▶ _Plain-text document sources_:
'''

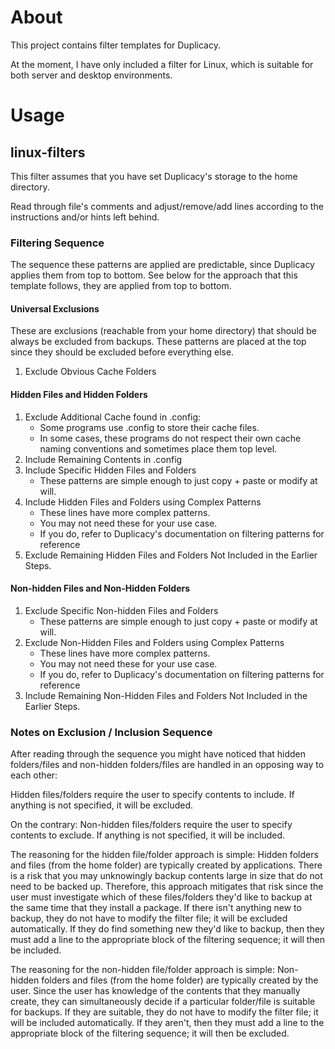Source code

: 
# About
This project contains filter templates for Duplicacy.

At the moment, I have only included a filter for Linux, which is suitable for both server and desktop environments.

# Usage


## linux-filters
This filter assumes that you have set Duplicacy's storage to the home directory.

Read through file's comments and adjust/remove/add lines according to the instructions and/or hints left behind.

### Filtering Sequence

The sequence these patterns are applied are predictable, since Duplicacy applies them from top to bottom. See below for the approach that this template follows, they are applied from top to bottom.


#### Universal Exclusions

These are exclusions (reachable from your home directory) that should be always be excluded from backups. These patterns are placed at the top since they should be excluded before everything else.

1. Exclude Obvious Cache Folders


#### Hidden Files and Hidden Folders

1. Exclude Additional Cache found in .config:
    - Some programs use .config to store their cache files.
    - In some cases, these programs do not respect their own cache naming conventions and sometimes place them top level.
2. Include Remaining Contents in .config
3. Include Specific Hidden Files and Folders
    - These patterns are simple enough to just copy + paste or modify at will.
4. Include Hidden Files and Folders using Complex Patterns
    - These lines have more complex patterns.
    - You may not need these for your use case.
    - If you do, refer to Duplicacy's documentation on filtering patterns for reference
5. Exclude Remaining Hidden Files and Folders Not Included in the Earlier Steps.

#### Non-hidden Files and Non-Hidden Folders

1. Exclude Specific Non-hidden Files and Folders
    - These patterns are simple enough to just copy + paste or modify at will.
2. Exclude Non-Hidden Files and Folders using Complex Patterns
    - These lines have more complex patterns.
    - You may not need these for your use case.
    - If you do, refer to Duplicacy's documentation on filtering patterns for reference
3. Include Remaining Non-Hidden Files and Folders Not Included in the Earlier Steps.

### Notes on Exclusion / Inclusion Sequence

After reading through the sequence you might have noticed that hidden folders/files and non-hidden folders/files are handled in an opposing way to each other:

Hidden files/folders require the user to specify contents to include. If anything is not specified, it will be excluded.

On the contrary: Non-hidden files/folders require the user to specify contents to exclude. If anything is not specified, it will be included.


The reasoning for the hidden file/folder approach is simple:
Hidden folders and files (from the home folder) are typically created by applications. There is a risk that you may unknowingly backup contents large in size that do not need to be backed up. Therefore, this approach mitigates that risk since the user must investigate which of these files/folders they'd like to backup at the same time that they install a package. If there isn't anything new to backup, they do not have to modify the filter file; it will be excluded automatically. If they do find something new they'd like to backup, then they must add a line to the appropriate block of the filtering sequence; it will then be included.

The reasoning for the non-hidden file/folder approach is simple:
Non-hidden folders and files (from the home folder) are typically created by the user. Since the user has knowledge of the contents that they manually create, they can simultaneously decide if a particular folder/file is suitable for backups. If they are suitable, they do not have to modify the filter file; it will be included automatically. If they aren't, then they must add a line to the appropriate block of the filtering sequence; it will then be excluded.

'''

▶ _Work to complete_: Transcribe the records above exactly, omitting every picture they contain.

▶ _Exercise solution_:
Source code

: 
# About
This project contains filter templates for Duplicacy.

At the moment, I have only included a filter for Linux, which is suitable for both server and desktop environments.

# Usage


## linux-filters
This filter assumes that you have set Duplicacy's storage to the home directory.

Read through file's comments and adjust/remove/add lines according to the instructions and/or hints left behind.

### Filtering Sequence

The sequence these patterns are applied are predictable, since Duplicacy applies them from top to bottom. See below for the approach that this template follows, they are applied from top to bottom.


#### Universal Exclusions

These are exclusions (reachable from your home directory) that should be always be excluded from backups. These patterns are placed at the top since they should be excluded before everything else.

1. Exclude Obvious Cache Folders


#### Hidden Files and Hidden Folders

1. Exclude Additional Cache found in .config:
    - Some programs use .config to store their cache files.
    - In some cases, these programs do not respect their own cache naming conventions and sometimes place them top level.
2. Include Remaining Contents in .config
3. Include Specific Hidden Files and Folders
    - These patterns are simple enough to just copy + paste or modify at will.
4. Include Hidden Files and Folders using Complex Patterns
    - These lines have more complex patterns.
    - You may not need these for your use case.
    - If you do, refer to Duplicacy's documentation on filtering patterns for reference
5. Exclude Remaining Hidden Files and Folders Not Included in the Earlier Steps.

#### Non-hidden Files and Non-Hidden Folders

1. Exclude Specific Non-hidden Files and Folders
    - These patterns are simple enough to just copy + paste or modify at will.
2. Exclude Non-Hidden Files and Folders using Complex Patterns
    - These lines have more complex patterns.
    - You may not need these for your use case.
    - If you do, refer to Duplicacy's documentation on filtering patterns for reference
3. Include Remaining Non-Hidden Files and Folders Not Included in the Earlier Steps.

### Notes on Exclusion / Inclusion Sequence

After reading through the sequence you might have noticed that hidden folders/files and non-hidden folders/files are handled in an opposing way to each other:

Hidden files/folders require the user to specify contents to include. If anything is not specified, it will be excluded.

On the contrary: Non-hidden files/folders require the user to specify contents to exclude. If anything is not specified, it will be included.


The reasoning for the hidden file/folder approach is simple:
Hidden folders and files (from the home folder) are typically created by applications. There is a risk that you may unknowingly backup contents large in size that do not need to be backed up. Therefore, this approach mitigates that risk since the user must investigate which of these files/folders they'd like to backup at the same time that they install a package. If there isn't anything new to backup, they do not have to modify the filter file; it will be excluded automatically. If they do find something new they'd like to backup, then they must add a line to the appropriate block of the filtering sequence; it will then be included.

The reasoning for the non-hidden file/folder approach is simple:
Non-hidden folders and files (from the home folder) are typically created by the user. Since the user has knowledge of the contents that they manually create, they can simultaneously decide if a particular folder/file is suitable for backups. If they are suitable, they do not have to modify the filter file; it will be included automatically. If they aren't, then they must add a line to the appropriate block of the filtering sequence; it will then be excluded.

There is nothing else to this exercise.